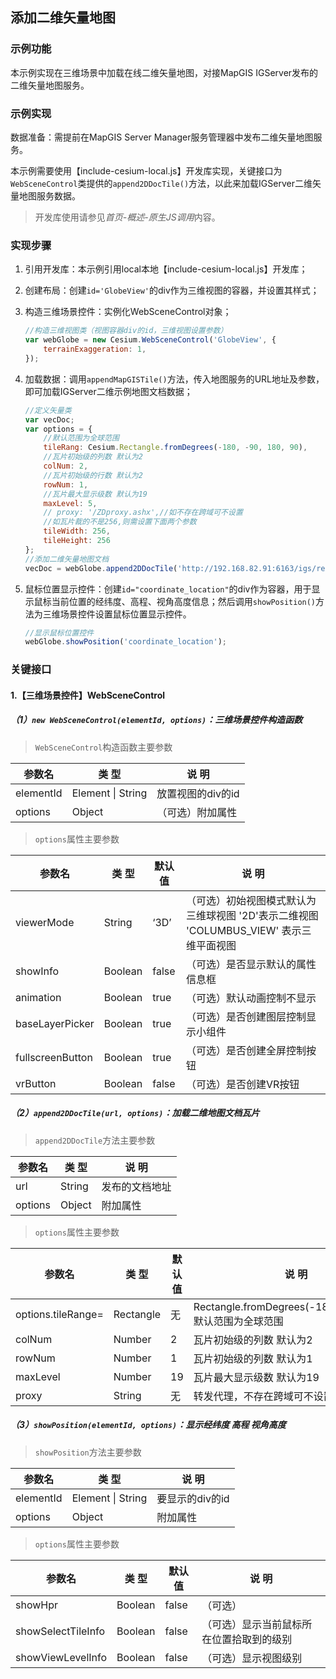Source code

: ## 添加二维矢量地图

### 示例功能

本示例实现在三维场景中加载在线二维矢量地图，对接MapGIS IGServer发布的二维矢量地图服务。

### 示例实现

数据准备：需提前在MapGIS Server Manager服务管理器中发布二维矢量地图服务。

本示例需要使用【include-cesium-local.js】开发库实现，关键接口为`WebSceneControl`类提供的`append2DDocTile()`方法，以此来加载IGServer二维矢量地图服务数据。

> 开发库使用请参见*首页-概述-原生JS调用*内容。

### 实现步骤

1. 引用开发库：本示例引用local本地【include-cesium-local.js】开发库；

2. 创建布局：创建`id='GlobeView'`的div作为三维视图的容器，并设置其样式；

3. 构造三维场景控件：实例化WebSceneControl对象；

    ``` javascript
    //构造三维视图类（视图容器div的id，三维视图设置参数）
    var webGlobe = new Cesium.WebSceneControl('GlobeView', {
        terrainExaggeration: 1,
    });
    ```

4. 加载数据：调用`appendMapGISTile()`方法，传入地图服务的URL地址及参数，即可加载IGServer二维示例地图文档数据；

    ``` javascript
    //定义矢量类
    var vecDoc;
    var options = {
        //默认范围为全球范围
        tileRang: Cesium.Rectangle.fromDegrees(-180, -90, 180, 90),
        //瓦片初始级的列数 默认为2
        colNum: 2,
        //瓦片初始级的行数 默认为2
        rowNum: 1,
        //瓦片最大显示级数 默认为19
        maxLevel: 5,
        // proxy: '/ZDproxy.ashx',//如不存在跨域可不设置
        //如瓦片裁的不是256,则需设置下面两个参数
        tileWidth: 256,
        tileHeight: 256
    };
    //添加二维矢量地图文档
    vecDoc = webGlobe.append2DDocTile('http://192.168.82.91:6163/igs/rest/mrms/docs/WorldJWVector', options);
    ```

5. 鼠标位置显示控件：创建`id="coordinate_location"`的div作为容器，用于显示鼠标当前位置的经纬度、高程、视角高度信息；然后调用`showPosition()`方法为三维场景控件设置鼠标位置显示控件。

    ``` javascript
    //显示鼠标位置控件
    webGlobe.showPosition('coordinate_location');
    ```

### 关键接口

#### 1.【三维场景控件】WebSceneControl

##### （1）`new WebSceneControl(elementId, options)`：三维场景控件构造函数

> `WebSceneControl`构造函数主要参数

|参数名|类 型|说 明|
|-|-|-|
|elementId|Element \| String|放置视图的div的id|
|options|Object|（可选）附加属性|

> `options`属性主要参数

|参数名|类 型|默认值|说 明|
|-|-|-|-|
|viewerMode|String|‘3D’|（可选）初始视图模式默认为三维球视图 '2D'表示二维视图 'COLUMBUS_VIEW' 表示三维平面视图|
|showInfo|Boolean|false|（可选）是否显示默认的属性信息框|
|animation|Boolean|true|（可选）默认动画控制不显示|
|baseLayerPicker|Boolean|true|（可选）是否创建图层控制显示小组件|
|fullscreenButton|Boolean|true|（可选）是否创建全屏控制按钮|
|vrButton|Boolean|false|（可选）是否创建VR按钮|

##### （2）`append2DDocTile(url, options)`：加载二维地图文档瓦片

> `append2DDocTile`方法主要参数

|参数名|类 型|说 明|
|-|-|-|
|url|String|发布的文档地址|
|options|Object|附加属性|

> `options`属性主要参数

|参数名|类 型|默认值|说 明|
|-|-|-|-|
|options.tileRange=|Rectangle|无|Rectangle.fromDegrees(-180,-90,180,90) 默认范围为全球范围|
|colNum|Number|2|瓦片初始级的列数 默认为2|
|rowNum|Number|1|瓦片初始级的列数 默认为1|
|maxLevel|Number|19|瓦片最大显示级数 默认为19|
|proxy|String|无|转发代理，不存在跨域可不设置|

##### （3）`showPosition(elementId, options)`：显示经纬度 高程 视角高度

> `showPosition`方法主要参数

|参数名|类 型|说 明|
|-|-|-|
|elementId|Element \| String|要显示的div的id|
|options|Object|附加属性|

> `options`属性主要参数

|参数名|类 型|默认值|说 明|
|-|-|-|-|
|showHpr|Boolean|false|（可选） |
|showSelectTileInfo|Boolean|false|（可选）显示当前鼠标所在位置拾取到的级别|
|showViewLevelInfo|Boolean|false|（可选）显示视图级别|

Exercise: Each record above must be retyped exactly, minus its pictures.

Result for this task:
Source code

: ## 添加二维矢量地图

### 示例功能

本示例实现在三维场景中加载在线二维矢量地图，对接MapGIS IGServer发布的二维矢量地图服务。

### 示例实现

数据准备：需提前在MapGIS Server Manager服务管理器中发布二维矢量地图服务。

本示例需要使用【include-cesium-local.js】开发库实现，关键接口为`WebSceneControl`类提供的`append2DDocTile()`方法，以此来加载IGServer二维矢量地图服务数据。

> 开发库使用请参见*首页-概述-原生JS调用*内容。

### 实现步骤

1. 引用开发库：本示例引用local本地【include-cesium-local.js】开发库；

2. 创建布局：创建`id='GlobeView'`的div作为三维视图的容器，并设置其样式；

3. 构造三维场景控件：实例化WebSceneControl对象；

    ``` javascript
    //构造三维视图类（视图容器div的id，三维视图设置参数）
    var webGlobe = new Cesium.WebSceneControl('GlobeView', {
        terrainExaggeration: 1,
    });
    ```

4. 加载数据：调用`appendMapGISTile()`方法，传入地图服务的URL地址及参数，即可加载IGServer二维示例地图文档数据；

    ``` javascript
    //定义矢量类
    var vecDoc;
    var options = {
        //默认范围为全球范围
        tileRang: Cesium.Rectangle.fromDegrees(-180, -90, 180, 90),
        //瓦片初始级的列数 默认为2
        colNum: 2,
        //瓦片初始级的行数 默认为2
        rowNum: 1,
        //瓦片最大显示级数 默认为19
        maxLevel: 5,
        // proxy: '/ZDproxy.ashx',//如不存在跨域可不设置
        //如瓦片裁的不是256,则需设置下面两个参数
        tileWidth: 256,
        tileHeight: 256
    };
    //添加二维矢量地图文档
    vecDoc = webGlobe.append2DDocTile('http://192.168.82.91:6163/igs/rest/mrms/docs/WorldJWVector', options);
    ```

5. 鼠标位置显示控件：创建`id="coordinate_location"`的div作为容器，用于显示鼠标当前位置的经纬度、高程、视角高度信息；然后调用`showPosition()`方法为三维场景控件设置鼠标位置显示控件。

    ``` javascript
    //显示鼠标位置控件
    webGlobe.showPosition('coordinate_location');
    ```

### 关键接口

#### 1.【三维场景控件】WebSceneControl

##### （1）`new WebSceneControl(elementId, options)`：三维场景控件构造函数

> `WebSceneControl`构造函数主要参数

|参数名|类 型|说 明|
|-|-|-|
|elementId|Element \| String|放置视图的div的id|
|options|Object|（可选）附加属性|

> `options`属性主要参数

|参数名|类 型|默认值|说 明|
|-|-|-|-|
|viewerMode|String|‘3D’|（可选）初始视图模式默认为三维球视图 '2D'表示二维视图 'COLUMBUS_VIEW' 表示三维平面视图|
|showInfo|Boolean|false|（可选）是否显示默认的属性信息框|
|animation|Boolean|true|（可选）默认动画控制不显示|
|baseLayerPicker|Boolean|true|（可选）是否创建图层控制显示小组件|
|fullscreenButton|Boolean|true|（可选）是否创建全屏控制按钮|
|vrButton|Boolean|false|（可选）是否创建VR按钮|

##### （2）`append2DDocTile(url, options)`：加载二维地图文档瓦片

> `append2DDocTile`方法主要参数

|参数名|类 型|说 明|
|-|-|-|
|url|String|发布的文档地址|
|options|Object|附加属性|

> `options`属性主要参数

|参数名|类 型|默认值|说 明|
|-|-|-|-|
|options.tileRange=|Rectangle|无|Rectangle.fromDegrees(-180,-90,180,90) 默认范围为全球范围|
|colNum|Number|2|瓦片初始级的列数 默认为2|
|rowNum|Number|1|瓦片初始级的列数 默认为1|
|maxLevel|Number|19|瓦片最大显示级数 默认为19|
|proxy|String|无|转发代理，不存在跨域可不设置|

##### （3）`showPosition(elementId, options)`：显示经纬度 高程 视角高度

> `showPosition`方法主要参数

|参数名|类 型|说 明|
|-|-|-|
|elementId|Element \| String|要显示的div的id|
|options|Object|附加属性|

> `options`属性主要参数

|参数名|类 型|默认值|说 明|
|-|-|-|-|
|showHpr|Boolean|false|（可选） |
|showSelectTileInfo|Boolean|false|（可选）显示当前鼠标所在位置拾取到的级别|
|showViewLevelInfo|Boolean|false|（可选）显示视图级别|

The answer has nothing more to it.